ACTIVITY: With the first line below as the start and the line containing "We compared projects" as the end, copy every line between them exactly, ends included.

======

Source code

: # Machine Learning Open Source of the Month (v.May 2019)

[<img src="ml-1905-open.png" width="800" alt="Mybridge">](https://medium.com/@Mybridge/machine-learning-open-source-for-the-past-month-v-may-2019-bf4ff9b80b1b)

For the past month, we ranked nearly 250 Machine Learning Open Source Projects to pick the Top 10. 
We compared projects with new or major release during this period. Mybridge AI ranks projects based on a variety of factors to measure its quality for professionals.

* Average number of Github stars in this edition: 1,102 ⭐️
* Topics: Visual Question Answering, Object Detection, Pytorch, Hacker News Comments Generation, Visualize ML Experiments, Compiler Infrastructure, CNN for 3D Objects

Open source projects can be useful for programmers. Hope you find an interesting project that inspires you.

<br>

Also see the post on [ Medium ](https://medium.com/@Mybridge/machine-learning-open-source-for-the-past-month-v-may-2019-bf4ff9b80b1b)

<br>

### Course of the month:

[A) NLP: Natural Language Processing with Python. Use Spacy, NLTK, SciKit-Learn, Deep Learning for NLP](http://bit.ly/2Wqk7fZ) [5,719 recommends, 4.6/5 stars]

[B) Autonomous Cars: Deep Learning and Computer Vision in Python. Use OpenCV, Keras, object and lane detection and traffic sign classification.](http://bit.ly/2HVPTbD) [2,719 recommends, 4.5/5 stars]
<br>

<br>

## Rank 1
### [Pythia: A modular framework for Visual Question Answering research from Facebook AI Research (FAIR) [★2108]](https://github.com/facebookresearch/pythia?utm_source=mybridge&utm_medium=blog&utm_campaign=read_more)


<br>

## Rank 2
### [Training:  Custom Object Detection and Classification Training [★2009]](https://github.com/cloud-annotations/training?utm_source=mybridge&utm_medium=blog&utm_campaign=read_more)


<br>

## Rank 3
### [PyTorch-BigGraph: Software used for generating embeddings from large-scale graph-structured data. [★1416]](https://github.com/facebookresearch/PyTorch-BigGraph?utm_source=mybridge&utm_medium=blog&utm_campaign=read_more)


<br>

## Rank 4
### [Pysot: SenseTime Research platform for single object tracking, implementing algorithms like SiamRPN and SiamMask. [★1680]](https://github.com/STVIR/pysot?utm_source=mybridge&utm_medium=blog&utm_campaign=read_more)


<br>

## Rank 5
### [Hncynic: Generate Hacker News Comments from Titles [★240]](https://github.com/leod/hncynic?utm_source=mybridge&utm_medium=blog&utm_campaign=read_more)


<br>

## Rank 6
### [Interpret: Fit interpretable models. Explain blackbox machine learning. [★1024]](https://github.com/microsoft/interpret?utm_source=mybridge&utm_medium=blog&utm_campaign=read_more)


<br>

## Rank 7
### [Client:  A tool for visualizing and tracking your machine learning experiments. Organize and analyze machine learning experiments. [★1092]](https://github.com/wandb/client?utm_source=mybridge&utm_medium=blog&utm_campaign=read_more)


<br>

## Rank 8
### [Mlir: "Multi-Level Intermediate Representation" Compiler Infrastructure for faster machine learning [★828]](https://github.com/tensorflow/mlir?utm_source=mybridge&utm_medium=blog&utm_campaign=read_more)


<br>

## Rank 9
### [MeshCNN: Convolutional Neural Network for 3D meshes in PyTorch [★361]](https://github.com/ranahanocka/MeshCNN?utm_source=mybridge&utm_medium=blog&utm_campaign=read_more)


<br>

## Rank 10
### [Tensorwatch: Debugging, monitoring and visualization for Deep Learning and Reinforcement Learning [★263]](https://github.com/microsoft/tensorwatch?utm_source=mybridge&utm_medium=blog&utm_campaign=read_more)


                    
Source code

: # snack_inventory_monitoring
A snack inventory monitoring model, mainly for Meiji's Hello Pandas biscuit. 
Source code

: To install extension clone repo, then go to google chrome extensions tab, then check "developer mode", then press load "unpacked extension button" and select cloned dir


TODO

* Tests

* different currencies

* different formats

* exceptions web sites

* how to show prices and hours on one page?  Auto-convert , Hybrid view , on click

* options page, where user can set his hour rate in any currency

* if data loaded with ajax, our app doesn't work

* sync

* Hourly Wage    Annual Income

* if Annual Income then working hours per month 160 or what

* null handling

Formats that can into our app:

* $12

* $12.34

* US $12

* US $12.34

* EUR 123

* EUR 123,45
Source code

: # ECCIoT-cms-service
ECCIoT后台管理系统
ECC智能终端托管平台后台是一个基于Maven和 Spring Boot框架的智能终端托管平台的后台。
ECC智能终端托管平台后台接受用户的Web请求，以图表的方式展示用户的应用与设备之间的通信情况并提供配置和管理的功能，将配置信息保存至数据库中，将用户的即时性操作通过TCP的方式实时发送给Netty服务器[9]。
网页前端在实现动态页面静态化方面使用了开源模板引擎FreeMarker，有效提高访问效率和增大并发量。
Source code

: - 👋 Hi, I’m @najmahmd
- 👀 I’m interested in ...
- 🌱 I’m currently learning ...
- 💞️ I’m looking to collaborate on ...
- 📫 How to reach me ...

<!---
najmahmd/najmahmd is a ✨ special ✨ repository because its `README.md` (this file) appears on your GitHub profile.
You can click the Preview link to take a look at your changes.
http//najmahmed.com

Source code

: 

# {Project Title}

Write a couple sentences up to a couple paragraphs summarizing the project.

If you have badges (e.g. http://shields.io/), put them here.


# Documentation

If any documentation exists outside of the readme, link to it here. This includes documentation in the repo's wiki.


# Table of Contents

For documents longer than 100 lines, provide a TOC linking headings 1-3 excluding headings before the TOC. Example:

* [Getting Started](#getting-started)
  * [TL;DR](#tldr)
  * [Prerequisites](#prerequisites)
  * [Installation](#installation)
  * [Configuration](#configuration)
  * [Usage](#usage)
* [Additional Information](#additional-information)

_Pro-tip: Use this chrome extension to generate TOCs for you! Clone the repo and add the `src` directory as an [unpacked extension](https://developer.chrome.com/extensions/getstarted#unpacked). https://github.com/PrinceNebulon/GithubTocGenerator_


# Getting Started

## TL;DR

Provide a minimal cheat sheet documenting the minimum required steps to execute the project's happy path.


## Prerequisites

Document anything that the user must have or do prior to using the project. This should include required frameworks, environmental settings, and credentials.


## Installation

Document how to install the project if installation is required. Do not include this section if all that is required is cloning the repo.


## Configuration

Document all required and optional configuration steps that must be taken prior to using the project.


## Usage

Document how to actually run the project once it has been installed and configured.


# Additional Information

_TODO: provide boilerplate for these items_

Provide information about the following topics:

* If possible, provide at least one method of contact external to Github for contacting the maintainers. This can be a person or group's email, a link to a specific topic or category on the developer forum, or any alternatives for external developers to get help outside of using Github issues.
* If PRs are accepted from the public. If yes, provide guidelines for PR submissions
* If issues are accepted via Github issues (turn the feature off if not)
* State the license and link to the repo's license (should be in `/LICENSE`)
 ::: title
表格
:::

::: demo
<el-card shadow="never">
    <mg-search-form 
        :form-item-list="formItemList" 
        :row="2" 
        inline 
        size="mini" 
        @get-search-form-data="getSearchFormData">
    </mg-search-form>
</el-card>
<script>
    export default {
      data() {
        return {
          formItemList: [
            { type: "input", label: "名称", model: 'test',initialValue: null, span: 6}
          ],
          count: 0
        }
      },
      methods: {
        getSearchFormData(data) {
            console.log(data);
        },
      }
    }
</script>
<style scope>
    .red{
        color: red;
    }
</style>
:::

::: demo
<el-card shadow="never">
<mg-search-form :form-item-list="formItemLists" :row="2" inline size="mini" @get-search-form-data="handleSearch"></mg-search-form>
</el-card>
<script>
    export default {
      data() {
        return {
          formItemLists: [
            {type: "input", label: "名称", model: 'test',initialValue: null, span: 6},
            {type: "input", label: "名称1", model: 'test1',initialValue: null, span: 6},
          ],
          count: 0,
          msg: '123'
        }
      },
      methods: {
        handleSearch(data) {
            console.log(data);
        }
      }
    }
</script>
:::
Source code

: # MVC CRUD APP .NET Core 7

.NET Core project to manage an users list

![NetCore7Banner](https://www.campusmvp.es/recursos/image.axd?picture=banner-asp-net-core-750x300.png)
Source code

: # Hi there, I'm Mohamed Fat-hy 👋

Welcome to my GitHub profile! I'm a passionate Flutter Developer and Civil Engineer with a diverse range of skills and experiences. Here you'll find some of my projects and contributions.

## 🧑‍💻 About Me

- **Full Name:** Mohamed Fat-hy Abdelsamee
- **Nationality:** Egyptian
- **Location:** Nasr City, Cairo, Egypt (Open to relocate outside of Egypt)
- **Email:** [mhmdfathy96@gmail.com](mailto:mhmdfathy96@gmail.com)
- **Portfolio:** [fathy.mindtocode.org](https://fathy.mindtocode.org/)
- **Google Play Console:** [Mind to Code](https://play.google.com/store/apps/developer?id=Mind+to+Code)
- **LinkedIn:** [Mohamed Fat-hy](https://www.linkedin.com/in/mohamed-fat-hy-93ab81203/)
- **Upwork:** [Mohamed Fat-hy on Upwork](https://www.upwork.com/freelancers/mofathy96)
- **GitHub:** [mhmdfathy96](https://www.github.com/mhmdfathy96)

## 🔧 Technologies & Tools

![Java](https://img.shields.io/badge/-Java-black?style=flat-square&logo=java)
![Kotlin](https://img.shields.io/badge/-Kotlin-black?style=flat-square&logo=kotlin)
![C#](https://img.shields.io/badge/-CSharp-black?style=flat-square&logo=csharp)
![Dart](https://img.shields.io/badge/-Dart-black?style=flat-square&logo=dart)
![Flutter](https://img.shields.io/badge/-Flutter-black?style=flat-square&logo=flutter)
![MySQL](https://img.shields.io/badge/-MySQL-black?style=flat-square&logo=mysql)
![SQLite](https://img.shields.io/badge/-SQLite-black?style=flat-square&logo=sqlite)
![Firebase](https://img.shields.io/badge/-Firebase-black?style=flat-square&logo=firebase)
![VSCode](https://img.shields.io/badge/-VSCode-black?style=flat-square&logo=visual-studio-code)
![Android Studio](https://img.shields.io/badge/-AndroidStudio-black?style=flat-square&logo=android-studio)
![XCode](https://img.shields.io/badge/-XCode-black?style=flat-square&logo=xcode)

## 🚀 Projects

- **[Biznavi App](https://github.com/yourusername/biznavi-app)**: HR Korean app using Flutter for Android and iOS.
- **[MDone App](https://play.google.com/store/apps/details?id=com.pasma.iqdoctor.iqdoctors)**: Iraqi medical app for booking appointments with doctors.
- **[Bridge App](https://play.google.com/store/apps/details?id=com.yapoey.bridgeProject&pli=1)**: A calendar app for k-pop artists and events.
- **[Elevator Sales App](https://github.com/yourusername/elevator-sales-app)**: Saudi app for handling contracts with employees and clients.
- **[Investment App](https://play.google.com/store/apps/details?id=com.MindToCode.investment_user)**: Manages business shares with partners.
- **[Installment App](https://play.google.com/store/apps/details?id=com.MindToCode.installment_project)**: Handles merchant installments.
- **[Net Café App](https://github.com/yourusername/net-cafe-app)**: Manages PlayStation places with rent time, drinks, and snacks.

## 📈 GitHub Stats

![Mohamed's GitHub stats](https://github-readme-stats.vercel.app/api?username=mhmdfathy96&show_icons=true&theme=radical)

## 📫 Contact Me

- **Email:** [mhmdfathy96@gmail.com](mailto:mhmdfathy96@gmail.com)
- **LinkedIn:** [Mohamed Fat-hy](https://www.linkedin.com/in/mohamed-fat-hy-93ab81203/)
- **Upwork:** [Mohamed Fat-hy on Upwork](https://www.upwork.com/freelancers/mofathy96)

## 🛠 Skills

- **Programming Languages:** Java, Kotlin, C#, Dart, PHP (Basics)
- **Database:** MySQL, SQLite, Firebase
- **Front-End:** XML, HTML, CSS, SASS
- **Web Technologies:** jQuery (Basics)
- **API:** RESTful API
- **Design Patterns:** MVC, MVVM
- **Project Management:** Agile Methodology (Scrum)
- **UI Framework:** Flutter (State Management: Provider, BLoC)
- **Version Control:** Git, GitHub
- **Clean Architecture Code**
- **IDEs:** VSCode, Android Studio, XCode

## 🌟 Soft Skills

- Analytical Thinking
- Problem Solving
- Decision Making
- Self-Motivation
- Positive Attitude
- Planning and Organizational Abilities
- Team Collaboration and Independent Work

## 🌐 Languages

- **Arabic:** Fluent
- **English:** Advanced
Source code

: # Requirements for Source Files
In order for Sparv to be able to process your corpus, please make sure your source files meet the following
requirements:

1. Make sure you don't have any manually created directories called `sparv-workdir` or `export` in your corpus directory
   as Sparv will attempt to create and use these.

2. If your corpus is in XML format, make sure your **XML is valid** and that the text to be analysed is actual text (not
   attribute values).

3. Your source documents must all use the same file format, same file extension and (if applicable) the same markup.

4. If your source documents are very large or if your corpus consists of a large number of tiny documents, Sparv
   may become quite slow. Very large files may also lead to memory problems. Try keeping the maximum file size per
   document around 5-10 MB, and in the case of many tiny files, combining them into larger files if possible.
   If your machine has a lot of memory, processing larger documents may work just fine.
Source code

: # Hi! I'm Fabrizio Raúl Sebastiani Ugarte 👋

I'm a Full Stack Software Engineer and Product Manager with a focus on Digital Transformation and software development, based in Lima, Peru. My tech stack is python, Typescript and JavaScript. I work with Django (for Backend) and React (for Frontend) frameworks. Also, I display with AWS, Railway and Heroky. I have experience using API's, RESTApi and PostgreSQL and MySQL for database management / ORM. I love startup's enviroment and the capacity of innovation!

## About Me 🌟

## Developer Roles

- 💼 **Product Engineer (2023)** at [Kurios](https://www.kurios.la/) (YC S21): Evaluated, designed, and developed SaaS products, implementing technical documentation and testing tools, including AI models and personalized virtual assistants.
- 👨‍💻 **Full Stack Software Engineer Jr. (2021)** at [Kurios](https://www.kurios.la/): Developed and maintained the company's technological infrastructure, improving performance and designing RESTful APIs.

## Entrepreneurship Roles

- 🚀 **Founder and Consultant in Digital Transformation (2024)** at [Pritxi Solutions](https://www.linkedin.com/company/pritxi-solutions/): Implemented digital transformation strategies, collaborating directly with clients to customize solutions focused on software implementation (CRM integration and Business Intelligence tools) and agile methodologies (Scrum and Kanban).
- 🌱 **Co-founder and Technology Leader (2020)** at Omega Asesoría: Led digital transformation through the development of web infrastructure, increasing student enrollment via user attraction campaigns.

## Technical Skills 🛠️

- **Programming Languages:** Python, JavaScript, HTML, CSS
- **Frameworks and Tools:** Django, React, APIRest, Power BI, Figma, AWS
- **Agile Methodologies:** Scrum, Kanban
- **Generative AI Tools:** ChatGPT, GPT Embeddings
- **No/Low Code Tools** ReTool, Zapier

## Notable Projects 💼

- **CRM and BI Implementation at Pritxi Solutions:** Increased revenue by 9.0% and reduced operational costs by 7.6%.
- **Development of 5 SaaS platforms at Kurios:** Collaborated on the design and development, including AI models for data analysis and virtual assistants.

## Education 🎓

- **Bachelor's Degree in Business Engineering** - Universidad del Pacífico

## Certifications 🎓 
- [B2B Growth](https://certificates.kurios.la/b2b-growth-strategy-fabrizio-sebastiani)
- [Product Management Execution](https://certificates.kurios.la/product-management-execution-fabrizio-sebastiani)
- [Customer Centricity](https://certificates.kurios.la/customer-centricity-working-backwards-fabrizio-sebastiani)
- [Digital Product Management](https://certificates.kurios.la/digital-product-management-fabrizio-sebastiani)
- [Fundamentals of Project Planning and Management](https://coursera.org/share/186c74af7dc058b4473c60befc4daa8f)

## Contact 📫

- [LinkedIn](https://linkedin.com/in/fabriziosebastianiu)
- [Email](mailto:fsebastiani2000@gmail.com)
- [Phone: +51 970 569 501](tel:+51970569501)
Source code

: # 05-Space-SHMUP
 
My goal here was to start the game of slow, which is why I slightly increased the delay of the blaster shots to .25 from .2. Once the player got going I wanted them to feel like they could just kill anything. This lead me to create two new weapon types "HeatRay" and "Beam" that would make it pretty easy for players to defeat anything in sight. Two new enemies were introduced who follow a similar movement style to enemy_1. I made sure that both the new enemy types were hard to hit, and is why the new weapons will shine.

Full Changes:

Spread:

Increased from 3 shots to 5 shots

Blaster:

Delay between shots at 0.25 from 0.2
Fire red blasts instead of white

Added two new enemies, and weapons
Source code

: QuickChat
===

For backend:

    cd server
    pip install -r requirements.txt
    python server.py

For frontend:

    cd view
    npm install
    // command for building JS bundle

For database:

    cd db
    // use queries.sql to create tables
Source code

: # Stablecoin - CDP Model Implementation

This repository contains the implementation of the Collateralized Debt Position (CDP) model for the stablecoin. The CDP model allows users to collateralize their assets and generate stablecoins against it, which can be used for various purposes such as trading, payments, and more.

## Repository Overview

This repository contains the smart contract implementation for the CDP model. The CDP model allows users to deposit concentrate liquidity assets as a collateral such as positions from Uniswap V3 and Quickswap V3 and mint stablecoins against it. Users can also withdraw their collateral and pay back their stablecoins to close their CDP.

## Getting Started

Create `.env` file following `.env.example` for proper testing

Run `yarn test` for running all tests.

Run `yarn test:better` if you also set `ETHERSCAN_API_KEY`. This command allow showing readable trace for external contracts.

======

PROBLEM SOLUTION:
Source code

: # Machine Learning Open Source of the Month (v.May 2019)

[<img src="ml-1905-open.png" width="800" alt="Mybridge">](https://medium.com/@Mybridge/machine-learning-open-source-for-the-past-month-v-may-2019-bf4ff9b80b1b)

For the past month, we ranked nearly 250 Machine Learning Open Source Projects to pick the Top 10. 
We compared projects with new or major release during this period. Mybridge AI ranks projects based on a variety of factors to measure its quality for professionals.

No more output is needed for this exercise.